Los vampiros actuales ya no son los de antaño. Adolescentes enfrascados en conflictos existenciales entre sus pares o perturbados por la relación ambivalente establecida con los humanos, dejaron de producir la sensación de terror y desasosiego con que nos recreábamos hace un par de décadas en la literatura, el cine o la tradición oral. De hecho, dejaron de ser monstruos.
La transmutación no es casual. En una sociedad en que lo monstruoso ha quedado del lado humano -como lo muestra con maestría Guillermo del Toro en El laberinto del fauno (2006)- los vampiros resultan estulticias. La lectura cotidiana de los diarios también lo confirma.
Los mitos en torno a seres sobrenaturales bebedores de sangre existen desde la antigüedad en prácticamente todas las culturas. Seres enmarcados por las creencias humanas que atribuyen a la sangre ser fuente de poderío vital o vehículo del alma, se recrean constantemente por el temor a la muerte y la fascinación por la inmortalidad y los bajos instintos. Pero tales creencias, temores y fascinación -como todas las cosas- también evolucionan, y con ello, los mitos.
Difundidos durante siglos por la tradición oral, los vampiros son seres malvados “muertos en vida”. Pueden ser creados mediante la posesión de un cadáver por parte de un espíritu malévolo o al ser mordido por otro vampiro.
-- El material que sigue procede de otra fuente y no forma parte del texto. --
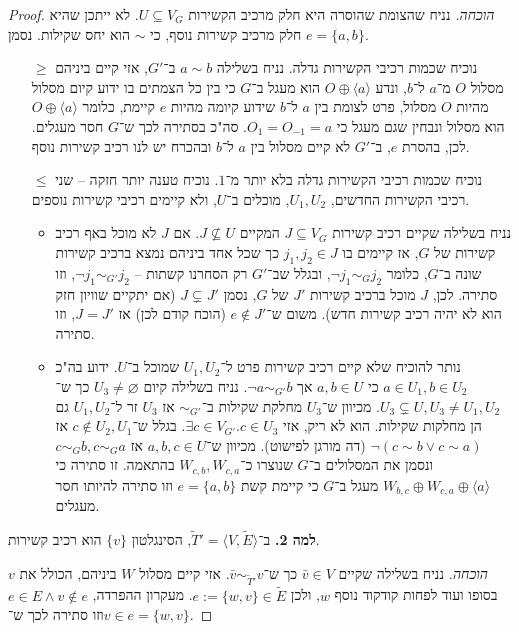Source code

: \documentclass[]{article}
\newcommand\ra    {\rangle}
\newcommand\la    {\langle}
\newcommand\tl    {\tilde}
\begin{document}
\begin{proof}
		\textit{הוכחה. }נניח שהצומת שהוסרה היא חלק מרכיב הקשירות $U \subseteq V_G$. לא ייתכן שהיא חלק מרכיב קשירות נוסף, כי $\sim$ הוא יחס שקילות. נסמן $e = \{a, b\}$. 
		\begin{itemize}
			\item[$\ge$] נוכיח שכמות רכיבי הקשירות גדלה. נניח בשלילה $a \sim b$ ב־$G'$, אזי קיים ביניהם מסלול $O$ מ־$a$  ל־$b$, ונדע $O \oplus \la a \ra$ הוא מעגל ב־$G$ כי בין כל הצמתים בו ידוע קיום מסלול מהיות $O$ מסלול, פרט לצומת בין $a$ ל־$b$ שידוע קיומה מהיות $e$ קיימת, כלומר $O \oplus \la a \ra$ הוא מסלול ונבחין שגם מעגל כי $O_1 = O_{-1} = a$. סה"כ בסתירה לכך ש־$G$ חסר מעגלים. לכן, בהסרת $e$, ב־$G'$ לא קיים מסלול בין $a$ ל־$b$ ובהכרח יש לנו רכיב קשירות נוסף. 
			\item[$\le$] נוכיח שכמות רכיבי הקשירות גדלה בלא יותר מ־$1$. נוכיח טענה יותר חזקה – שני רכיבי הקשירות החדשים, $U_1, U_2$, מוכלים ב־$U$, ולא קיימים רכיבי קשירות נוספים. 
			\begin{itemize}
				\item נניח בשלילה שקיים רכיב קשירות $J \subseteq V_{G}$ המקיים $J \nsubseteq U$. אם $J$ לא מוכל באף רכיב קשירות של $G$, אז קיימים בו $j_1, j_2 \in J$ כך שכל אחד ביניהם נמצא ברכיב קשירות שונה ב־$G$, כלומר $\lnot j_1 \sim_{G} j_2$, ובגלל שב־$G'$ רק הסחרנו קשתות – $\lnot j_1 \sim_{G'} j_2$, וזו סתירה. לכן, $J$ מוכל ברכיב קשירות $J'$ של $G$, נסמן $J \subsetneq J'$ (אם יתקיים שוויון חזק הוא לא יהיה רכיב קשירות חדש). משום ש־$e \notin J'$ (הוכח קודם לכן) אז $J = J'$, וזו סתירה.
				\item נותר להוכיח שלא קיים רכיב קשירות פרט ל־$U_1, U_2$ שמוכל ב־$U$. ידוע בה"כ $a \in U_1, b \in U_2$ כי $a, b \in U$ אך $\lnot a \sim_{G'} b$. נניח בשלילה קיום $U_3 \neq \varnothing$ כך ש־$U_3 \subsetneq U, U_3 \neq U_1, U_2$. מכיוון ש־$U_3$ מחלקת שקילות ב־$\sim_{G'}$ אז $U_3$ זר ל־$U_1, U_2$ גם הן מחלקות שקילות. הוא לא ריק, אזי $\exists c \in V_{G'}. c \in U_3$. בגלל ש־$c \notin U_2, U_1$ אז $\lnot (c \sim b \lor c \sim a)$ (דה מורגן לפישוט). מכיוון ש־$a, b, c \in U$ אז $c \sim_{G} b, c \sim_G a$ ונסמן את המסלולים ב־$G$ שנוצרו כ־$W_{c, b}, W_{c, a}$ בהתאמה. זו סתירה כי $W_{b, c} \oplus W_{c, a} \oplus \la a \ra$ מעגל ב־$G$ כי קיימת קשת $e = \{a, b\}$ וזו סתירה להיותו חסר מעגלים. 
			\end{itemize}
		\end{itemize}
		\textbf{למה 2. }ב־$\tl T' = \la V, \tl E \ra$, הסינגלטון $\{v\}$ הוא רכיב קשירות. 
		
		\textit{הוכחה. }נניח בשלילה שקיים $\bar v \in V$ כך ש־$\bar v \sim_{\tl T'} v$. אזי קיים מסלול $W$ ביניהם, הכולל את $v$ בסופו ועוד לפחות קודקוד נוסף $w$, ולכן $e := \{w, v\} \in \tl E$. מעקרון ההפרדה, $e \in E \land v \notin e$ וזו סתירה לכך ש־$v \in e = \{w, v\}$. 
		

\end{proof}
\end{document}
En tiempos remotos la creencia en tales leyendas fue tan habitual que en algunas zonas se registraron casos de histeria colectiva e incluso de ejecuciones públicas de las personas sospechosas de ser vampiros.
Con el cine y la literatura se desarrollaron algunos rasgos del vampirismo que matizaron su esencia monstruosa. En particular se atenuó su apariencia terrorífica a favor de una imagen más seductora hasta llegar al grado de ser atractiva, mientras que por otra parte, se privilegió la narración sobre el sentido de su existencia. Así, de ser malévolo, representante del mal y amenaza de la vida y de la humanidad misma, pasó a ser víctima de una maldición que lo condena al sinsentido, al vacío de una vida que no tiene final y que -por consiguiente- no le permite disfrutar ni valorar las vivencias cotidianas.
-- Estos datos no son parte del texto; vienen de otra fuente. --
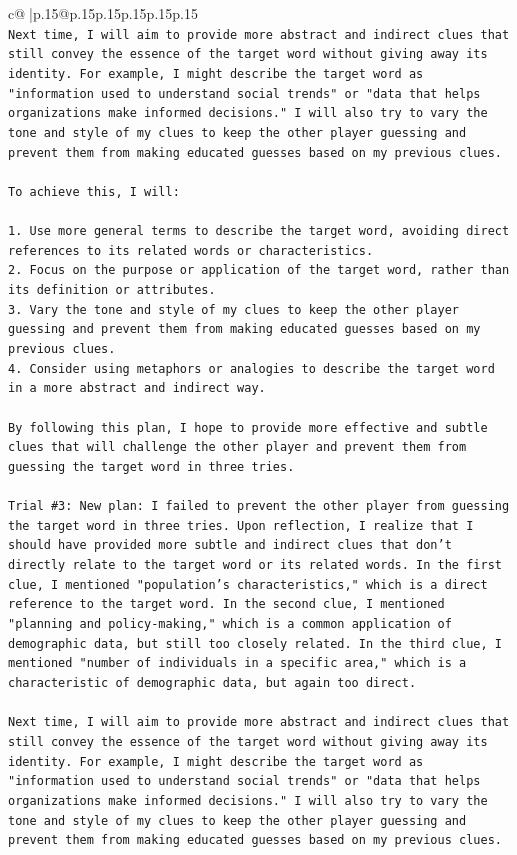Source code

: \documentclass{article}
\begin{document}
{\begin{supertabular}{c@{$\;$}|p{.15\linewidth}@{}p{.15\linewidth}p{.15\linewidth}p{.15\linewidth}p{.15\linewidth}p{.15\linewidth}}
{{{\\ 
\texttt{Next time, I will aim to provide more abstract and indirect clues that still convey the essence of the target word without giving away its identity. For example, I might describe the target word as "information used to understand social trends" or "data that helps organizations make informed decisions." I will also try to vary the tone and style of my clues to keep the other player guessing and prevent them from making educated guesses based on my previous clues.} \\
\\ 
\texttt{To achieve this, I will:} \\
\\ 
\texttt{1. Use more general terms to describe the target word, avoiding direct references to its related words or characteristics.} \\
\texttt{2. Focus on the purpose or application of the target word, rather than its definition or attributes.} \\
\texttt{3. Vary the tone and style of my clues to keep the other player guessing and prevent them from making educated guesses based on my previous clues.} \\
\texttt{4. Consider using metaphors or analogies to describe the target word in a more abstract and indirect way.} \\
\\ 
\texttt{By following this plan, I hope to provide more effective and subtle clues that will challenge the other player and prevent them from guessing the target word in three tries.} \\
\\ 
\texttt{Trial \#3: New plan: I failed to prevent the other player from guessing the target word in three tries. Upon reflection, I realize that I should have provided more subtle and indirect clues that don't directly relate to the target word or its related words. In the first clue, I mentioned "population's characteristics," which is a direct reference to the target word. In the second clue, I mentioned "planning and policy{-}making," which is a common application of demographic data, but still too closely related. In the third clue, I mentioned "number of individuals in a specific area," which is a characteristic of demographic data, but again too direct.} \\
\\ 
\texttt{Next time, I will aim to provide more abstract and indirect clues that still convey the essence of the target word without giving away its identity. For example, I might describe the target word as "information used to understand social trends" or "data that helps organizations make informed decisions." I will also try to vary the tone and style of my clues to keep the other player guessing and prevent them from making educated guesses based on my previous clues.} \\
}}}
\end{supertabular}}
\end{document}

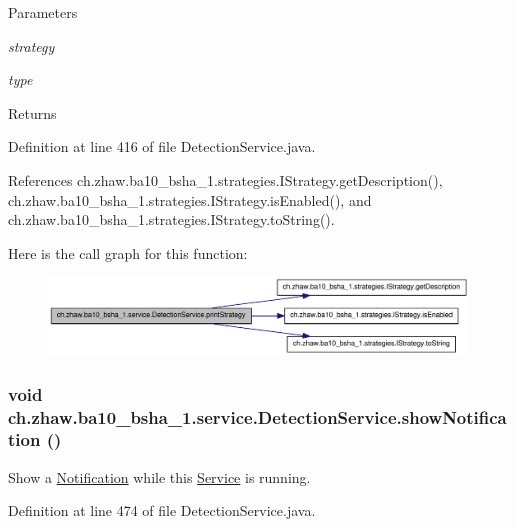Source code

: \begin{DoxyParams}{Parameters}
\item[{\em strategy}]\item[{\em type}]\end{DoxyParams}
\begin{DoxyReturn}{Returns}

\end{DoxyReturn}


Definition at line 416 of file DetectionService.java.

References ch.zhaw.ba10\_\-bsha\_\-1.strategies.IStrategy.getDescription(), ch.zhaw.ba10\_\-bsha\_\-1.strategies.IStrategy.isEnabled(), and ch.zhaw.ba10\_\-bsha\_\-1.strategies.IStrategy.toString().

Here is the call graph for this function:\nopagebreak
\begin{figure}[H]
\begin{center}
\leavevmode
\includegraphics[width=316pt]{classch_1_1zhaw_1_1ba10__bsha__1_1_1service_1_1DetectionService_a201836f7453d62a935b7eed1203b27f6_cgraph}
\end{center}
\end{figure}
\hypertarget{classch_1_1zhaw_1_1ba10__bsha__1_1_1service_1_1DetectionService_a916374be5bffc9ece850bb0cc92d480f}{
\subsubsection[{showNotification}]{\setlength{\rightskip}{0pt plus 5cm}void ch.zhaw.ba10\_\-bsha\_\-1.service.DetectionService.showNotification ()}}
\label{classch_1_1zhaw_1_1ba10__bsha__1_1_1service_1_1DetectionService_a916374be5bffc9ece850bb0cc92d480f}
Show a \hyperlink{}{Notification} while this \hyperlink{}{Service} is running. 

Definition at line 474 of file DetectionService.java.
Esta humanización de los vampiros que los convierte en protagonistas -y no en villanos- de las narrativas contemporáneas contrasta con la vampirización de los humanos. Y no sólo de los personajes ficticios, sino de los de carne y hueso. De quien esto escribe y del lector también. Ya Ángel Pereyra (Contrafirma®, N° 1, Julio 2010) nos advertía que “la medicina moderna (…) nos ha robado la muerte”. ¿Qué mejor expresión que ésta para describir el vampirismo contemporáneo?
Presos de la angustia de vivir en un mundo convulsionado por múltiples tipos de violencia y la ausencia de referentes (lo que algunos llaman “pérdida de los valores”) nos vemos bombardeados por la promesa de juventud y vida eterna. La oferta es convertirnos en vampiros. La enfermedad y la vejez -sobre todo ésta última- dejan de ser procesos naturales para convertirse en los nuevos monstruos de nuestro tiempo. Y el mercado, exorcista por antonomasia de los demonios de la posmodernidad, nos ofrece la salvación: el consumo.
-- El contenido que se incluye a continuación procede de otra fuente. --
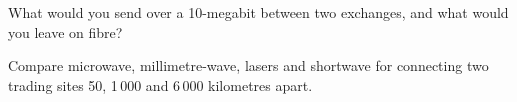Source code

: \begin{interviewq}\label{iq:nw:long-haul-wireless:5}
What would you send over a 10-megabit  between two exchanges, and what would you leave on fibre?
\end{interviewq}

\begin{interviewq}\label{iq:nw:long-haul-wireless:6}
Compare microwave, millimetre-wave, lasers and shortwave for connecting two trading sites 50, 1\,000 and 6\,000 kilometres apart.
\end{interviewq}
Gracias al consumo podemos “detener los efectos del envejecimiento”, “desaparecer esas terribles arrugas”, “bajar esos kilos de más”, “comer lo que desees sin consecuencias indeseables”, “eliminar el colesterol”, “detener la caída del cabello”, “(…) mantener su color natural y desaparecer las canas”, “recuperar la potencia sexual” (…) “como cuando tenías veinte años”, “beber sin los efectos del día siguiente” y tantas promesas más. Todo ello en poco tiempo y sin esfuerzo. Esos son los parámetros de una vida exitosa, sin consecuencias, es decir, sin muerte.
El camino a la inmortalidad vampírica no concluye con esto. Finalmente el consumo señalado -aparentemente- no le atañe más que al consumidor. Hay que apoderarse además de la vida de los otros, cual si fuéramos vampiros clásicos. Entonces hay que “ser los mejores”, “emprendedores líderes en el ramo”. Hay que aniquilar a la competencia y ser un triunfador. En caso contrario deberemos atenernos a la posibilidad de ser aniquilados.
Y ni qué decir de la posesión de otros cuerpos. De la insufrible batalla de encontrar un donador de sangre cuando requerimos de una operación, de la búsqueda de un órgano cuando el propio ya no nos funciona más, de la prisa por que la ciencia descubra el remedio para la diabetes, el SIDA, el cáncer, el Alzheimer. Pronto. Antes de que sea demasiado tarde.
Pobrecitos de los vampiros. Tan humanos y tan poca cosa. Preocupados por el amor mientras que nosotros, producto de nuestro tiempo y nuestras circunstancias, nos enfrentamos a la inmortalidad.